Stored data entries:
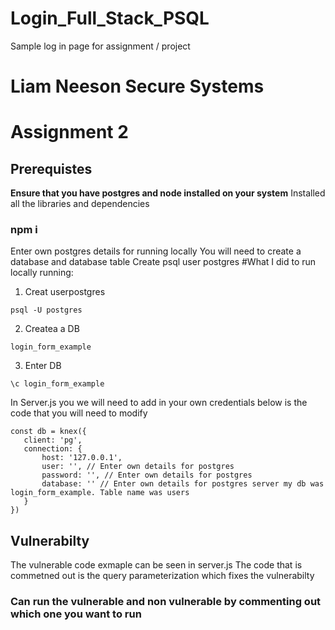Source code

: # Login_Full_Stack_PSQL
Sample log in page for assignment / project


# Liam Neeson Secure Systems 
# Assignment 2 

## Prerequistes
**Ensure that you have postgres and node installed on your system**
 Installed all the libraries and dependencies 
 
 ### npm i 
 
 Enter own postgres details for running locally
 You will need to create a database and database table 
 Create psql user postgres 
 #What I did to run locally running:
 1. Creat userpostgres 
 ```
 psql -U postgres 
 ```
 2. Createa a DB
 ```
 login_form_example
 ```
 3. Enter DB 
 ```
 \c login_form_example 
 ```
 In Server.js you we will need to add in your own credentials below is the code that you will need to modify 
 ```
 const db = knex({
    client: 'pg',
    connection: {
        host: '127.0.0.1',
        user: '', // Enter own details for postgres
        password: '', // Enter own details for postgres 
        database: '' // Enter own details for postgres server my db was login_form_example. Table name was users
    }
})
```
## Vulnerabilty 
The vulnerable code exmaple can be seen in server.js 
The code that is commetned out is the query parameterization which fixes the vulnerabilty 
### Can run the vulnerable and non vulnerable by commenting out which one you want to run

§ **Your assignment**:
Since the copy should hold text only, set down each record exactly and leave the pictures out.

§ **Result of the exercise**:
Source code

: # Login_Full_Stack_PSQL
Sample log in page for assignment / project


# Liam Neeson Secure Systems 
# Assignment 2 

## Prerequistes
**Ensure that you have postgres and node installed on your system**
 Installed all the libraries and dependencies 
 
 ### npm i 
 
 Enter own postgres details for running locally
 You will need to create a database and database table 
 Create psql user postgres 
 #What I did to run locally running:
 1. Creat userpostgres 
 ```
 psql -U postgres 
 ```
 2. Createa a DB
 ```
 login_form_example
 ```
 3. Enter DB 
 ```
 \c login_form_example 
 ```
 In Server.js you we will need to add in your own credentials below is the code that you will need to modify 
 ```
 const db = knex({
    client: 'pg',
    connection: {
        host: '127.0.0.1',
        user: '', // Enter own details for postgres
        password: '', // Enter own details for postgres 
        database: '' // Enter own details for postgres server my db was login_form_example. Table name was users
    }
})
```
## Vulnerabilty 
The vulnerable code exmaple can be seen in server.js 
The code that is commetned out is the query parameterization which fixes the vulnerabilty 
### Can run the vulnerable and non vulnerable by commenting out which one you want to run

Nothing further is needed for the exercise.